GREENSBORO, N.C—To Georgia Tech coach Paul Johnson, the adoption of a four-team playoff to determine a national football champion is merely a step in the right direction.
Johnson, who won two FCS (then Division I-AA) national championships at Georgia Southern by outlasting 16-team fields, said he would prefer a similar format for FBS.
"You take 11 [conference champions] and then you add five at-large [teams], give 'em a chance," Johnson said this week at ACC Media Days. "If your conference hasn't done well, you become the 16th seed. You have to go play against No. 1, but at least you had a chance."
Of eight ACC coaches who were surveyed, three agreed with Johnson in expanding the format, although they favored an eight-team playoff instead of Johnson's 16. Two professed a wait-and-see stance and two would like to stay at four.
Besides Johnson, those favoring expansion liked the idea of giving champions of the five "power" conferences -- ACC, Big Ten, Big 12, Pac-12 and SEC -- access into the field along with three at-large teams.
"If you win a conference with 10 wins, then you ought to be able to play for a national championship," N.C. State coach Tom O'Brien said. "If you go to eight teams, you can probably accommodate something like that. At four, that might not be good."
Miami coach Al Golden and Virginia coach Mike London also supported expansion.
"You're talking to a guy that won the national championship [at Richmond] among 16 teams," London said.
While an argument against a larger playoff holds that the regular season's importance would be diminished, Golden contended that the automatic bids for conference champions and the chase for an at-large bid would retain the regular season's importance.
With a four-team field, "one loss and you're out for the most part," he said. "But now you're saying you've got to win your conference or apply this formula to be one of those next three [at-large teams]? I think that would be incredible."

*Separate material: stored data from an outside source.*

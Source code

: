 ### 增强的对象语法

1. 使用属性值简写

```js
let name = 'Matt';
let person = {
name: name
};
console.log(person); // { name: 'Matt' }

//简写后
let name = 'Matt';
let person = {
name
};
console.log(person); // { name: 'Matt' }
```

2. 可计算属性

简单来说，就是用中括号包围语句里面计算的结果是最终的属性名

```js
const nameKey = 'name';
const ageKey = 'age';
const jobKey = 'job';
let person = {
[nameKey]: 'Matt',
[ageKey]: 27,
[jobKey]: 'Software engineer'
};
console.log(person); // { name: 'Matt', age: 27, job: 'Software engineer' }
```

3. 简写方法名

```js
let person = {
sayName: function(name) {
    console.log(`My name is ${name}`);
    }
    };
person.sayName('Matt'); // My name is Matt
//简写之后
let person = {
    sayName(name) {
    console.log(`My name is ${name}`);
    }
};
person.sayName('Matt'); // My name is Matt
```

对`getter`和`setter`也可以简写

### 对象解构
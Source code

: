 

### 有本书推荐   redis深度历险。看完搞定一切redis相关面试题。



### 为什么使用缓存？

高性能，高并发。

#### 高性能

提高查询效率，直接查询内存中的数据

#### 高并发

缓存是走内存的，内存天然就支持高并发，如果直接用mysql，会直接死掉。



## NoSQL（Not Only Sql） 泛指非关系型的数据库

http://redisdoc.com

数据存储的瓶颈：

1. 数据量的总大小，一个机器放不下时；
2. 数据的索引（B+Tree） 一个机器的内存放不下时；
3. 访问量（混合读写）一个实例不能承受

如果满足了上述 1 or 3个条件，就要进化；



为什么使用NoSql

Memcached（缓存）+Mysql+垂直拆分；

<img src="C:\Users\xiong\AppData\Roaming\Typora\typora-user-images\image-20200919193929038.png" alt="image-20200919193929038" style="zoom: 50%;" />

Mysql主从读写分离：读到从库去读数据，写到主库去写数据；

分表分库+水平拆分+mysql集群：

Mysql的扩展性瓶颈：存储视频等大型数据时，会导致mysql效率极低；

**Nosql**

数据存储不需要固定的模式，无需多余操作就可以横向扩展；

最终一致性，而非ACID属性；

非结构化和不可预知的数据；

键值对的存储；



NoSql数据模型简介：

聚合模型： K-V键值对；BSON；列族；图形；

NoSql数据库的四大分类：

Florida State's Jimbo Fisher and Clemson's Dabo Swinney like a four-team playoff. Fisher allowed that an eight-team playoff could give a team more leeway to overcome an injury-plagued stretch of the season, but pointed to the NFL for a reason against it.
"Does the best team during the regular season win the Super Bowl?" he asked. "Most of the time, not."
Both Fisher and Swinney minimized the need for an additional playoff round by contending that conference championship games are de facto playoff games.
"I think what we have really protects that regular season and it also adds a little bit of flavor to the end of the postseason and maybe solves a little of the debate," Swinney said. "I personally don't think we've spent a lot of time arguing about the fifth and sixth team. I'm sure that'll happen, but it's been more the second, third, fourth team."
Neither Boston College's Frank Spaziani nor Wake Forest's Jim Grobe were sure. Grobe cautioned that an eight-team playoff would create a considerable physical burden for players.
"I think if we went to eight, we'd have to cut back to 11 games [in the regular season], get one of those games off the table maybe," Grobe said.
Spaziani said he didn't know why playoffs were necessary in the first place.
"The [BCS] system was [considered] so bad, yet college football was going like this in attendance, excitement," he said, raising his hand in an upward arc. "TV exposure went up and up, [but critics said], 'It stinks! It stinks!' ... I don't know. What's wrong with that?"
Starting in 2014, the college football world will find out. And if Johnson wants to lead the Yellow Jackets into a 16-team playoff, he'll have to wait until his 19th season to do so. The four-team format is contracted to run through the 2025 season.